Au lieu de vivre dans les dossiers et les papiers, il découvre que le bonheur est dans son jardin. Ce fut pour lui comme une "conversion", c'est à dire un changement total de sa manière de vivre.

« Je m’étais mis à écrire, je publiais même des livres, des romans, qui n’avaient rien de champêtre. C’est par eux, cependant, la quarantaine venue, que se fit la métamorphose. Dans mes romans, j’avais évoqué la ville et ses habitants, que ma profession, liée à ce qu’on appelle la Justice, ne m’avait pas fait voir en beau. Vint un jour où j’en eus assez des intrigues, des menteurs, des jalousies, de la chicane procédurière où j’étais obligé de vivre, sans pour autant me condamner à retrouver dans mes livres un monde si laid. Ce fut alors que je m’avisai que non seulement la beauté du monde existe, mais que je l’avais sous les yeux : mon jardin si modeste, fût-il. Il suffisait de regarder : un aveugle à qui la vue est donnée, ce fut ma première conversion. J’écrivis que toute la beauté du monde est dans les jardins. Voici, une fois pour toutes, le fin mot de tout. Je les ai voulus inséparables de mes livres, c’est vrai : bêtes et gens parce qu’ils y mettaient de la tendresse : arbres, prairies, buissons et fleurs, parce qu’ils m’apportaient une poésie à ma mesure... »

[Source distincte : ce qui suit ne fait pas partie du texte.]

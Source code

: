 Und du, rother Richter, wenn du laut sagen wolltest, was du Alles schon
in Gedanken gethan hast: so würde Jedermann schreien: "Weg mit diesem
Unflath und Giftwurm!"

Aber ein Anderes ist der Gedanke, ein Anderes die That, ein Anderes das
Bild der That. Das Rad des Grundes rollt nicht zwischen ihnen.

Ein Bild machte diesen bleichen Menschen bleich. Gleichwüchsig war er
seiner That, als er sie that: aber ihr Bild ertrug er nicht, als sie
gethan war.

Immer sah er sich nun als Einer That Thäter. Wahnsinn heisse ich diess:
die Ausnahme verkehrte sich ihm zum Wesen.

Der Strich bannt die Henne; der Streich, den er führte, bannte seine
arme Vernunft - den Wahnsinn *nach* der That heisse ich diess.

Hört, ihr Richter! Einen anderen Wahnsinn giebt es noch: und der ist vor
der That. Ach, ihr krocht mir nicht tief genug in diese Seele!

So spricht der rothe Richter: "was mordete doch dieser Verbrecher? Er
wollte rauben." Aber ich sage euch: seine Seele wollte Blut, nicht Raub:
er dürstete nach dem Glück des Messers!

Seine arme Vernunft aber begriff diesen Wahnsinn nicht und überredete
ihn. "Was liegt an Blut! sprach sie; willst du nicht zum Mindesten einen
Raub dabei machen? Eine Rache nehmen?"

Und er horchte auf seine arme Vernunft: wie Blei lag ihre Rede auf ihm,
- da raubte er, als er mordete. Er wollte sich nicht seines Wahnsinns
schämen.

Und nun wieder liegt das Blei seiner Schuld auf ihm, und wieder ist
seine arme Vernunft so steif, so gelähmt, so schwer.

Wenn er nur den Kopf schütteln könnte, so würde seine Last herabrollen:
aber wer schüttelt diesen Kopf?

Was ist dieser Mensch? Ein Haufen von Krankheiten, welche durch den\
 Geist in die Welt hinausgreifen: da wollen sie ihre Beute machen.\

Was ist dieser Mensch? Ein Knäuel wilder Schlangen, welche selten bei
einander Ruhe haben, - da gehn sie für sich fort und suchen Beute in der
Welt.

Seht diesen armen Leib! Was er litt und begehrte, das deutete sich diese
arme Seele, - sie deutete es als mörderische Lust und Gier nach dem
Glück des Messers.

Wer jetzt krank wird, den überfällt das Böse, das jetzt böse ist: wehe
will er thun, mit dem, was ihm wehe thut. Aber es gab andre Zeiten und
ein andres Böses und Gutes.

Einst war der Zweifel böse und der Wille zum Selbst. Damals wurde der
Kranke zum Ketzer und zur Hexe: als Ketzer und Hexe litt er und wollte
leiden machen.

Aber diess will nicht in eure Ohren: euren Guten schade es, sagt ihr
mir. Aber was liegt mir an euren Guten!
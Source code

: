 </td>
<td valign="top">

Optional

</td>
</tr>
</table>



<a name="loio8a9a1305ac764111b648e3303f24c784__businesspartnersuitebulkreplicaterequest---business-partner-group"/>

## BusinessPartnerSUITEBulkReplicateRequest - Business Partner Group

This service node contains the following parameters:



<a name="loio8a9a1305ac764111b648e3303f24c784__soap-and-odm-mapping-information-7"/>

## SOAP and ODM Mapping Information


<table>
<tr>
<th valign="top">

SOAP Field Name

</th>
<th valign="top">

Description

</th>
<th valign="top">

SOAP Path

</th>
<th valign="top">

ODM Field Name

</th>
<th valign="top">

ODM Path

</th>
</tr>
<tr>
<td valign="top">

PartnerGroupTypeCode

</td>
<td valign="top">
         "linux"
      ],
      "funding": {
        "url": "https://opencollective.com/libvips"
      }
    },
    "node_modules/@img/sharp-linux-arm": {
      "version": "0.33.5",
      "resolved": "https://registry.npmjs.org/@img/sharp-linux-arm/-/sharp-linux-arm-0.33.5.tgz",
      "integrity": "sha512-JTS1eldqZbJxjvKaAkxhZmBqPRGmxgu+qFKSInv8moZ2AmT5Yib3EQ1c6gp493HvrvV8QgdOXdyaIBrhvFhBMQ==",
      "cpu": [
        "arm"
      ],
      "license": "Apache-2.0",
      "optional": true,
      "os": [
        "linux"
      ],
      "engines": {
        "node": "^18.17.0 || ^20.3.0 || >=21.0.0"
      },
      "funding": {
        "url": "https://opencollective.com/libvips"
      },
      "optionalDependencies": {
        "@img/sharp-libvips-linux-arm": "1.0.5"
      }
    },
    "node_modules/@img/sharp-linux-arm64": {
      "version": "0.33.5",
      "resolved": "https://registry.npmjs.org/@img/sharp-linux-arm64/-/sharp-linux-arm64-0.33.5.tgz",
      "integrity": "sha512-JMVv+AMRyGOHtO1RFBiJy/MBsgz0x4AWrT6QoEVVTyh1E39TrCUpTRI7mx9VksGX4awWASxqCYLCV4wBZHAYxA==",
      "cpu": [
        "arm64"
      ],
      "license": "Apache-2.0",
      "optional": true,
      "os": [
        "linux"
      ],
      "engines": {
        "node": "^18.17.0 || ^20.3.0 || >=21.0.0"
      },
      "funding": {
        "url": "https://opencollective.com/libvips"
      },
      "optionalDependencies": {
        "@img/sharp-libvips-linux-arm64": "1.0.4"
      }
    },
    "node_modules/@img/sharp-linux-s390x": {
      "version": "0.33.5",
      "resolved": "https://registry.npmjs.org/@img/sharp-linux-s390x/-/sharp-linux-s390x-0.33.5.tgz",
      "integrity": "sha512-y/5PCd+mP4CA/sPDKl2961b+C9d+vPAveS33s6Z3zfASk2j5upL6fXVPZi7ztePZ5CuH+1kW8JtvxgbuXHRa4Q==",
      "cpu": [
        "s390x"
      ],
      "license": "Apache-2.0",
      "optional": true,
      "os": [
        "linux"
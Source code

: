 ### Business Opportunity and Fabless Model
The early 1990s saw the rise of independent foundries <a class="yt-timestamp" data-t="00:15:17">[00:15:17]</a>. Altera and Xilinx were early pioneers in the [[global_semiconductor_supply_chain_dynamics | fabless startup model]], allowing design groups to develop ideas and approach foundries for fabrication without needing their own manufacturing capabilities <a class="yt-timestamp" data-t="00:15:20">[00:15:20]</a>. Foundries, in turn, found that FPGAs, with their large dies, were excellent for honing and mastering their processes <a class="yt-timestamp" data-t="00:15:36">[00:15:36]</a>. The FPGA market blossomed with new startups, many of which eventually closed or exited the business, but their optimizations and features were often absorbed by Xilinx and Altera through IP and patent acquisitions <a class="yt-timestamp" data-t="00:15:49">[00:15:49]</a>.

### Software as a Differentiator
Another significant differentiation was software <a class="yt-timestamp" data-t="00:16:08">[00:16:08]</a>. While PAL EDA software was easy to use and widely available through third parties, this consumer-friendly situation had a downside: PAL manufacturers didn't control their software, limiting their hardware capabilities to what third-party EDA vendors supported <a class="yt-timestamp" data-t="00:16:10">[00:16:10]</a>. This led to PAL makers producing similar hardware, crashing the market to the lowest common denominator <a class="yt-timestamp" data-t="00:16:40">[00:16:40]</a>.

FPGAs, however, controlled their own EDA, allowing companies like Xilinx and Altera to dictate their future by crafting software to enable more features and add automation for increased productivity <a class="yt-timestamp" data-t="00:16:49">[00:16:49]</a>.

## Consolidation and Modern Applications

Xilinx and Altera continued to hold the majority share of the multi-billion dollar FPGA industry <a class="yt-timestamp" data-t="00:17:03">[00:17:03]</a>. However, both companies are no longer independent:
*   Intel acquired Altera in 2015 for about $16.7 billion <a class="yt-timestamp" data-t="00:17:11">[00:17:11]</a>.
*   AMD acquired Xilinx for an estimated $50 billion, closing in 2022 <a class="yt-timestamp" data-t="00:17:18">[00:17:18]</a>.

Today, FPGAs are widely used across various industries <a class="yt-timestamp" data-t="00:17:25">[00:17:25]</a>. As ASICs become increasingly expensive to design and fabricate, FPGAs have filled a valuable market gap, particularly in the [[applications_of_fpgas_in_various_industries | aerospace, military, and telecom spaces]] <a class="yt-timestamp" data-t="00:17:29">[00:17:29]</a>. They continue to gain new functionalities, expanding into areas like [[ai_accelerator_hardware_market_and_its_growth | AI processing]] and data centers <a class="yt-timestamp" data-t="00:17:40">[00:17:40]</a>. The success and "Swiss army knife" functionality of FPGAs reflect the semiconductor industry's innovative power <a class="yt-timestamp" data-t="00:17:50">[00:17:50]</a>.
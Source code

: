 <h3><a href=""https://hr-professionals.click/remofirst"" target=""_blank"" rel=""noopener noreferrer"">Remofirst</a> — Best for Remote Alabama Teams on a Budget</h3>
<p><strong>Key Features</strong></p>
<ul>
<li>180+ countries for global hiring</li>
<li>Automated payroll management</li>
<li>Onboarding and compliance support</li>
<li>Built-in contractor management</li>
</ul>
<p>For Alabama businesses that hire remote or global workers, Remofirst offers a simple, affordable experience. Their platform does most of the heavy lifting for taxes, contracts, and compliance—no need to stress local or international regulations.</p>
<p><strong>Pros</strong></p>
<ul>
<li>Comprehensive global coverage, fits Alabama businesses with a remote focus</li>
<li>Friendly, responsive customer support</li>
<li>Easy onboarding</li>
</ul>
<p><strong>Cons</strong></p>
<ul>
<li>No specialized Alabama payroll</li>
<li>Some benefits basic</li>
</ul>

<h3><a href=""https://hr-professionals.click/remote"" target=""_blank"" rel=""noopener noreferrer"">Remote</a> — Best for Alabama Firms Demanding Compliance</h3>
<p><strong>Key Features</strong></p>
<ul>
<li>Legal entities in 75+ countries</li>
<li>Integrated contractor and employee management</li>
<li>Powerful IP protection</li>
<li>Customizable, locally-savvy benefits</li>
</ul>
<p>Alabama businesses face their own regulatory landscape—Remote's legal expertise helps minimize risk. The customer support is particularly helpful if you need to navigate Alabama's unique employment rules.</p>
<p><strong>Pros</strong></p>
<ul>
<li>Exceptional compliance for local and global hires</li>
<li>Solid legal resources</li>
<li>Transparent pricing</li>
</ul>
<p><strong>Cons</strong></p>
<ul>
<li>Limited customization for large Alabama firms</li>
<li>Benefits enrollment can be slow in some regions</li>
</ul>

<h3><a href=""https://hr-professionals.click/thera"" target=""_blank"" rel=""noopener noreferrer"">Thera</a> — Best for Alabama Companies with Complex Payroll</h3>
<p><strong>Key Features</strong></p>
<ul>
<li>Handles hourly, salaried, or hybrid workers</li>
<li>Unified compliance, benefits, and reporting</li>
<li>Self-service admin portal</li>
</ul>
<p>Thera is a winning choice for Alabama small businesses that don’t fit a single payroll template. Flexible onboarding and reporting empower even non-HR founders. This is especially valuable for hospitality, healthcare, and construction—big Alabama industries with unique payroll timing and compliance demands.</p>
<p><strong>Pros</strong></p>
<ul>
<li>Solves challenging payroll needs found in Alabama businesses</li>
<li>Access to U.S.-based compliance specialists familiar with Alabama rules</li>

José Cabanis (1922-2000), de l’Académie française

- José Cabanis a relaté ses souvenirs d'enfance, notamment dans le beau livre Jardins d'écrivains, paru chez Actes Sud. Il nous fait partager son émerveillement lorsque, petit garçon, il allait jouer dans les fermes voisines de sa maison familiale.

L’enfance à la ferme

« L’étable, dans sa pénombre et son odeur forte, était autrement mystérieuse que les pièces de notre maison, fauteuils groupés et canapés alignés, ordonnance immuable, où jamais il ne se passait rien. Dans la demeure des chevaux et des vaches, on laissait pendre, en lourdes grappes, des toiles d’araignées, il fallait prendre garde où on mettait les pieds, ce qui devenait un jeu, et souvent deux ou trois petits veaux, à l’écart dans un renfoncement, s’approchaient pour qu’on caresse leur toison si douce.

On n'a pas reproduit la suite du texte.